Inger: Com certeza. Vemos indivíduos escolhendo estilos de vida mais sustentáveis. Pessoas estão ajudando o clima todos os dias, consumindo menos do que a própria pegada de carbono, fazendo escolhas que causam menos corte de árvores. Há tantas ações que podemos fazer e que são boas para o clima na esfera local e também global. Todos podemos responder a esse chamado urgente para garantir que deixemos um planeta habitável às gerações futuras.
 
Valor: Quais podem ser os danos provocados pelos Estados Unidos ao deixarem o Acordo de Paris?
Inger: Somos mais fortes juntos e o multilateralismo funciona melhor quando todos trabalham juntos. Exortamos todos os países a permanecerem na mesa de negociações sobre mudança climática. No entanto, estamos encorajados pelo fato de muitas cidades, autoridades subnacionais, empresas e pessoas nos Estados Unidos permanecerem comprometidas com ações climáticas ousadas e adotando medidas para descarbonizar a economia. Isso vai desde a aprovação de legislação que promove maior mudança para geração de energias renováveis ao estímulo a veículos elétricos.
 
Valor: Qual o maior desafio ambiental este ano?

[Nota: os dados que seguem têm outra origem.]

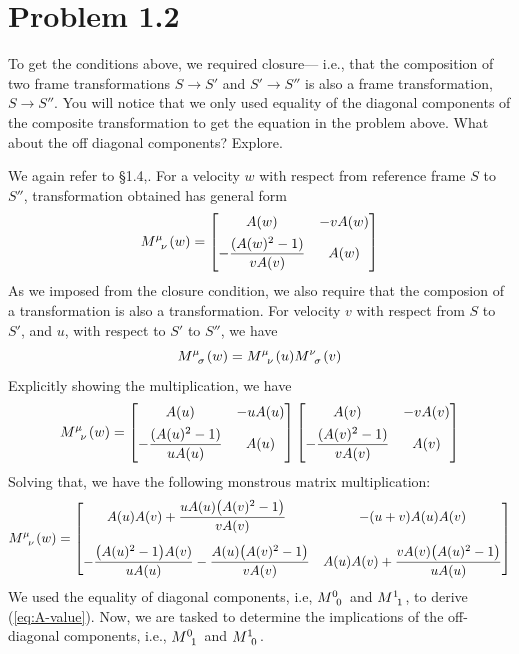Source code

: \documentclass[12pt,a4paper]{article}
\begin{document}
	\section*{
		Problem 1.2
	}
	\begin{problem}
		To get the conditions above, we required closure--- i.e.,
		that the composition of two frame transformations $S\to S'$
		and $S'\to S''$ is also a frame transformation, $S\to S''$.
		You will notice that we only used equality of the diagonal 
		components of the composite transformation to get the equation
		in the problem above. What about the off diagonal components? Explore.
	\end{problem}
	\begin{solution_pset}
		We again refer to \S1.4,\cite{juan2026}. For a velocity $w$ with respect from reference frame $S$ 
		to $S''$, transformation obtained has general form
		\begin{equation}
			\label{eq:Mw}
			M\indices{^\mu_\nu}(w)
			=
			\bmqty{
				A(w) & -vA(w) \\[4pt]
				- \dfrac{(A(w)^2-1)}{vA(v)} 
					 & A(w)
			}
		\end{equation}
		As we imposed from the closure condition, we also require
		that the composion of a transformation is also a transformation.
		For velocity $v$ with respect from $S$ to $S'$, and $u$, with respect to 
		$S'$ to $S''$, we have
		\begin{equation}
			\label{eq:Mw-MvMu}
			\tensor{M}{^\mu_\sigma}(w) = \tensor{M}{^\mu_\nu}(u)\tensor{M}{^\nu_\sigma}(v)
		\end{equation}
		Explicitly showing the multiplication, we have
		\[
			\tensor{M}{^\mu_\nu}(w) = 
			\bmqty{
				A(u) & -uA(u) \\[4pt]
				- \dfrac{(A(u)^2-1)}{uA(u)} 
					 & A(u)
			}
			\bmqty{
				A(v) & -vA(v) \\[4pt]
				- \dfrac{(A(v)^2-1)}{vA(v)} 
					 & A(v)
			}
		\]
		Solving that, we have the following monstrous matrix multiplication:
		{
			\begin{equation*}
			\tensor{M}{^\mu_\nu}(w) = 
			\begin{bmatrix}
				A(u)A(v) + \dfrac{uA(u)\bigl(A(v)^2-1\bigr)}{vA(v)} & 
				-(u+v)A(u)A(v) \\[14pt]
				-\dfrac{\bigl(A(u)^2-1\bigr)A(v)}{uA(u)} - \dfrac{A(u)\bigl(A(v)^2-1\bigr)}{vA(v)} & 
				A(u)A(v) + \dfrac{vA(v)\bigl(A(u)^2-1\bigr)}{uA(u)}
			\end{bmatrix}
			\end{equation*}
		}
		We used the equality of diagonal components, i.e, $M\indices{^0_0}$ and $M\indices{^1_1}$, 
		to derive (\ref{eq:A-value}). Now, we are tasked to determine the implications
		of the off-diagonal components, i.e., $M\indices{^0_1}$ and $M\indices{^1_0}$.


\end{solution_pset}
\end{document}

Inger: O secretário-geral da ONU tem dito que a mudança do clima é o desafio do nosso tempo. Há países que podem desaparecer como os estados-ilhas, cidades que sofrem inundações, áreas que perdem PIB para a seca. Nos últimos cinco anos tivemos os anos mais quentes da nossa história. Há 1,1 bilhão de pessoas enfrentando riscos climáticos imediatos e 4,5 bilhões de pessoas foram afetadas por desastres na última década. Temos que ter um nível maior de ambição para descarbonizar a nossa economia, para financiar os países que precisam, para inovação e novas oportunidades na geração de energia e transporte e para investir em soluções baseadas na natureza que podem nos ajudar a encontrar respostas para o sequestro e absorção de carbono. Temos que ter mais ambição.
 
Valor: Quais as suas prioridades para a Onu Meio Ambiente?
Inger: Mencionei mudança do clima, biodiversidade e oceanos. Nosso trabalho é prover os governos com dados e informações corretas e a moldura onde suas ações ocorrem para descolar o crescimento econômico da exploração dos recursos naturais, descontaminar, descarbonizar. Cada um destes elementos é fundamental para que os países possam se fazer a transição ecológica e assegurar que tenhamos consumo e produção sustentáveis. Como consumimos, como produzimos, como vivemos, como geramos lixo. Cada um de nós faz escolhas todos os dias, escolhas que afetam o planeta.
 
Valor: Os governos estão conscientes de que podem ser punidos, no futuro por situações como essa, de incêndios na Amazônia? Não apenas por outros governos, mas também pelas escolhas de consumidores e de empresas?
Inger: Acredito que a grande punição virá da mãe-natureza, que irá nos punir se não agirmos. Infelizmente, já há muitos sentindo esta represália mesmo se não fizeram nada. As emissões não foram criadas pelas pequenas ilhas, não foram produzidas pelos países pobres, não foram geradas pelos lugares que mais estão sofrendo. É por isso que é realmente importante que descarbonizemos as nossas economias, para que esta punição não seja ampliada depois.